Битва за Санта-Барбару
Шрифт:
– Я оплачу ущерб. Давайте лучше помолимся, но не за упокой, а за здравие, – произнесла Алёна, чувствуя, что еще секунда, и она разрыдается.
Все послушно, беззвучно сели и погрузились внутрь себя. Чего-чего, а молиться в Америке умели даже ученые.
В поднебесье вдруг жутко захрустели башенные кости. Всё грохотало, стонало, и здание, только что покинутое Нахимовым, поползло вниз, оседая на землю.
– (Опять на меня всё летит! Когда же этот маразм закончится?) – мысленно взвыл Алекс, остановился и посмотрел назад.
Южная башня по карточному складывалась
Неистовой силы шум усиливался, нарастал, и вдруг – рвануло. На мгновение обоим показалось, что земля под ногами провалилась. Алекс оглянулся на бегу и увидел летящие вслед за ними многоэтажные клубы пыли с обломками искореженного бетона и стекол. Фронт взрывной волны был совсем рядом.
Юноша, не реагируя на происходящее, как зомби, продолжал преодолевать свою стометровку в сцепке с товарищем по несчастью. Плотная стена пыли уже толкала их в спины. Перед Алексом мелькнула открытая дверь уличного кафе. Не раздумывая, он втолкнул туда парня и, сбиваясь с ног, ввалился сам. Молниеносным движением его рука захлопнула входную дверь. Ему даже показалось, что снаружи их чем-то придавило будто бы плитой.
Алекс отскочил вглубь зала, заставленного столами и стульями, и в то же мгновение наступила ночь. Мимо окна вдоль по улице, увлекаемые турбулентным потоком сизой пыли, проносились куски арматуры, разломанные столы и стулья, человеческие тела и бумага. Белые листы заполнили всё вокруг и кружили над городом.
Это длилось сто лет, сто дней и сто часов. Наконец разрушительная волна стала успокаиваться, асбестовая пыль оседать, рассудок возвращаться. Дьюк сидел в центре кафе и теперь заворожённо рассказывал уже полную версию своих злоключений посетителям: всё, начиная с лифта и заканчивая их появлением в кафе.
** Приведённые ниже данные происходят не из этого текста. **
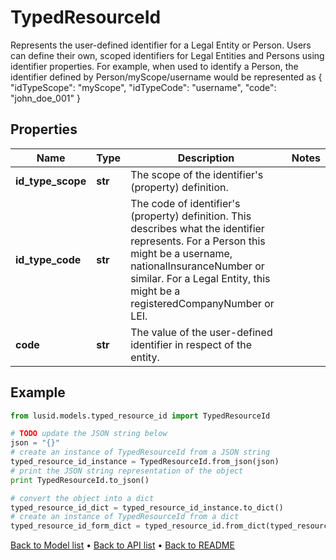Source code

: # TypedResourceId

Represents the user-defined identifier for a Legal Entity or Person.  Users can define their own, scoped identifiers for Legal Entities and Persons using identifier properties.  For example,  when used to identify a Person, the identifier defined by Person/myScope/username would be represented as   {     \"idTypeScope\": \"myScope\",     \"idTypeCode\": \"username\",     \"code\": \"john_doe_001\"   }

## Properties
Name | Type | Description | Notes
------------ | ------------- | ------------- | -------------
**id_type_scope** | **str** | The scope of the identifier&#39;s (property) definition. | 
**id_type_code** | **str** | The code of identifier&#39;s (property) definition. This describes what the identifier represents.  For a Person this might be a username, nationalInsuranceNumber or similar.  For a Legal Entity, this might be a registeredCompanyNumber or LEI. | 
**code** | **str** | The value of the user-defined identifier in respect of the entity. | 

## Example

```python
from lusid.models.typed_resource_id import TypedResourceId

# TODO update the JSON string below
json = "{}"
# create an instance of TypedResourceId from a JSON string
typed_resource_id_instance = TypedResourceId.from_json(json)
# print the JSON string representation of the object
print TypedResourceId.to_json()

# convert the object into a dict
typed_resource_id_dict = typed_resource_id_instance.to_dict()
# create an instance of TypedResourceId from a dict
typed_resource_id_form_dict = typed_resource_id.from_dict(typed_resource_id_dict)
```
[Back to Model list](../README.md#documentation-for-models) &#8226; [Back to API list](../README.md#documentation-for-api-endpoints) &#8226; [Back to README](../README.md)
– Сначала я никак не мог открыть лифт. Представляете, он застрял прямо на первом этаже. Жму на кнопку вызова дежурного – никто не отвечает. Жму на аварийное открывание дверей – а они не двигаются. Думал, всё, каюк. А потом сообразил. Просунул между дверей сначала авторучку, потом книжку, потом портфель, а после этого и сам пролез.
– Видишь, парень, какая польза от книжек. А ты по жизни что делаешь? – спросил его пожилой мужчина бомжеватого вида.
– Бегу, а они падают и взрываются, – молодой человек не отреагировал на вопрос и всё повторял и повторял свою историю. – Я бегу, а они падают и взрываются…
– Парень, ну всё, всё, мы живы, – один из посетителей патетически потряс Дьюка за руку, – успокойся.
Нахимов пристроился в сторонке и отчаянно боролся с приливом тошноты. Отвратительная волна подкатила к кадыку. Он хотел глотнуть свежего воздуха, но вонючая грязная тряпка мешала. Алекс вспомнил, что когда он вытаскивал чернокожего сослуживца из-под завала, то Алёна по телефону приказала обернуть лицо чем-нибудь мокрым. Воды под рукой не было, а туалет искать некогда. Тогда он совместил полезное с приятным, помочившись на сорванную с себя новенькую офисную рубашку, заботливо купленную женой для интервью. Он разорвал
– (Интересно, а тот жив? Если жив, то, должно быть, обиделся, уж больно вонючая), – Алекс первый раз улыбнулся.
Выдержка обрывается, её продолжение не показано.